27 July - 19 August 2023

My own ultimately rather restricted range of dull earth colours and reduced blues and greens arose from my own personal response to the daytime earth colours of the sun-drenched landscape of Māpua ... writers on my work are fond of quoting me as having said ... I wanted to paint the light, but only after it had been absorbed into the earth. It is true.                                   

– Toss Woollaston [i]

 

Recently unearthed from the estate of Toss Woollaston (1910 – 1998), this collection of watercolours dates from the 1960s through to 1990s. Woollaston’s landscapes traverse the distinctive geography of Lyttelton, Kaikoura, Moutere, Motueka, Queenstown, Makara, Kapiti coast, and invariably the artist’s beloved Bayly’s Hill in Taranaki.

 

Throughout his life, Woollaston would often revisit a particular view or mountain range or lake edge, in his ceaseless endeavour to capture a sense of truth and an immediacy of experience. Bayly’s Hill was one such site. Located on the family farm at Toko, a small rural settlement east of Stratford, where Woollaston was raised and where he returned over the course of many years. The artist’s nephew once remarked, "He was obsessed with that hill. He didn't use an easel, he stood out there with a sketchbook." He said, “He didn't climb it very often, just painted it many times. He had a different way of looking at things.  Once I asked him why it [Bayly's Hill] had lines on it. He said when God made the earth, he ran his fingers down the sides of those hills."

 

Woollaston remains a key figure in the history of 20th century art in Aotearoa New Zealand and his landscape paintings – with their characteristically overlapping picture planes, energetic brushstrokes, and pastel and earth toned palettes – position him as one of the pioneers of modernism in this country. Inspired by the musings of English Romantic poets, Woollaston’s first creative outlet was in fact poetry. Leaving home in 1928 to go fruit-picking in Motueka, it was during this time that he discovered an interest in art, and in 1931 enrolled at Canterbury College School of Art in Christchurch. However, he quickly found the instruction too conservative and soon moved to Dunedin to study at the Dunedin School of Art. He departed after only two terms and in 1934 moved to Māpua in Nelson, where he began building a small house out of dried mudbricks. In 1936 Woollaston held his first exhibition in Dunedin and among those visitors to the gallery was a young Colin McCahon. It was the beginning of an enduring friendship, with McCahon often visiting Māpua during fruit-picking season, and later, settling at Pangatōtara, near Motueka. In 1950 Woollaston moved to Greymouth with his wife and children. This relocation brought with it a change not only in subject but also stylistically, with the artist embracing more of those qualities of Abstract Expressionism in response to the drama and scale of the West Coast landscape. In 1968 the family returned to Motueka, where he remained until his death.

 

It is often a challenge to write about artists without becoming too preoccupied with biography, weighed down by exact dates and particular life events.

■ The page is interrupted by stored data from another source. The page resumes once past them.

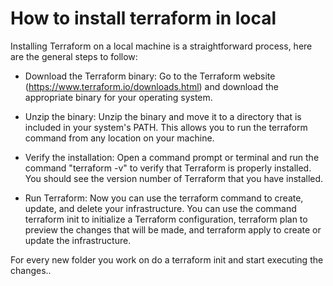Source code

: # How to install terraform in local

Installing Terraform on a local machine is a straightforward process, here are the general steps to follow:

- Download the Terraform binary: Go to the Terraform website (https://www.terraform.io/downloads.html) and download the appropriate binary for your operating system.

- Unzip the binary: Unzip the binary and move it to a directory that is included in your system's PATH. This allows you to run the terraform command from any location on your machine.

- Verify the installation: Open a command prompt or terminal and run the command "terraform -v" to verify that Terraform is properly installed. You should see the version number of Terraform that you have installed.

- Run Terraform: Now you can use the terraform command to create, update, and delete your infrastructure. You can use the command terraform init to initialize a Terraform configuration, terraform plan to preview the changes that will be made, and terraform apply to create or update the infrastructure.


For every new folder you work on do a terraform init and start executing the changes..
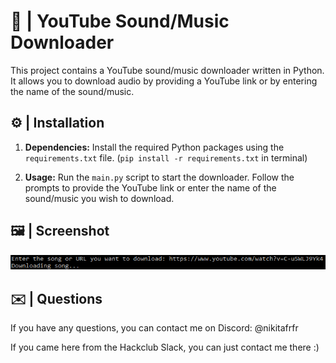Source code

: # 🎵 | YouTube Sound/Music Downloader

This project contains a YouTube sound/music downloader written in Python. It allows you to download audio by providing a YouTube link or by entering the name of the sound/music.

## ⚙️ | Installation

1. **Dependencies:** Install the required Python packages using the `requirements.txt` file. (`pip install -r requirements.txt` in terminal)

2. **Usage:** Run the `main.py` script to start the downloader. Follow the prompts to provide the YouTube link or enter the name of the sound/music you wish to download.

## 🖼️ | Screenshot

![Screenshot](screenshot.png)

## ✉️ | Questions

If you have any questions, you can contact me on Discord: @nikitafrfr

If you came here from the Hackclub Slack, you can just contact me there :)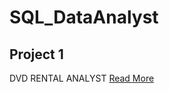 # SQL_DataAnalyst
## Project 1 
DVD RENTAL ANALYST
[Read More](https://github.com/Angdp3/SQL_DataAnalyst/tree/main/Project_1)
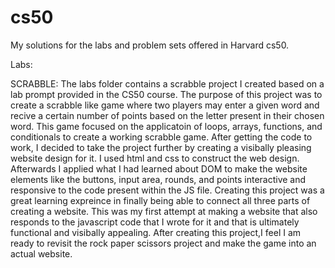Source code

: # cs50
My solutions for the labs and problem sets offered in Harvard cs50.

Labs:

SCRABBLE:
The labs folder contains a scrabble project I created based on a lab prompt provided in the CS50 course. The purpose of this project was to create a scrabble like game where two players may enter a given word and recive a certain number of points based on the letter present in their chosen word. This game focused on the applicatoin of loops, arrays, functions, and conditionals to create a working scrabble game. After getting the code to work, I decided to take the project further by creating a visibally pleasing website design for it. I used html and css to construct the web design. Afterwards I applied what I had learned about DOM to make the website elements like the buttons, input area, rounds, and points interactive and responsive to the code present within the JS file. Creating this project was a great learning expreince in finally being able to connect all three parts of creating a website. This was my first attempt at making a website that also responds to the javascript code that I wrote for it and that is ultimately functional and visibally appealing. After creating this project,I feel I am ready to revisit the rock paper scissors project and make the game into an actual website.
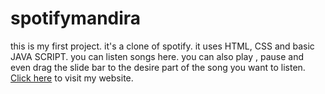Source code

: # spotifymandira
this is my first project. it's a clone of spotify. it uses HTML, CSS and basic JAVA SCRIPT.
you can listen songs here. you can also play , pause and even drag the slide bar to the desire part of the song you want to listen.
<a href="https://piyanum.github.io/spotifymandira/">Click here</a> to visit my website.
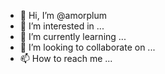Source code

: - 👋 Hi, I’m @amorplum
- 👀 I’m interested in ...
- 🌱 I’m currently learning ...
- 💞️ I’m looking to collaborate on ...
- 📫 How to reach me ...

<!---
amorplum/amorplum is a ✨ special ✨ repository because its `README.md` (this file) appears on your GitHub profile.
You can click the Preview link to take a look at your changes.
--->

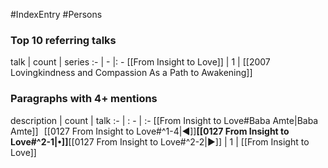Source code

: #IndexEntry #Persons

### Top 10 referring talks
talk | count | series
:- | - |: -
[[From Insight to Love]] | 1 | [[2007 Lovingkindness and Compassion As a Path to Awakening]]

### Paragraphs with 4+ mentions
description | count | talk
:- | : - | :-
[[From Insight to Love#Baba Amte\|Baba Amte]] &nbsp;&nbsp;[[0127 From Insight to Love#^1-4\|◀]]**[[0127 From Insight to Love#^2-1\|•]]**[[0127 From Insight to Love#^2-2\|▶]] | 1 | [[From Insight to Love]]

With Woollaston, it is equally difficult to speak to his work without tracing his physical movements, taking note of each time he moved from one town or city to another. But from a contemporary perspective, Woollaston’s life seems so much of the land, of the earth – from his early days working as an orchardist, to building his mud brick house at Māpua – and the landscapes within which he lived were so integral to his practice, and so essential to the man himself, that is seems vital to record those geographical shifts that informed the subject of his life’s work.



[i] Toss Woollaston in Pound, F. The invention of New Zealand: art & national identity, 1930-1970 Auckland: Auckland University Press (2009), p 54.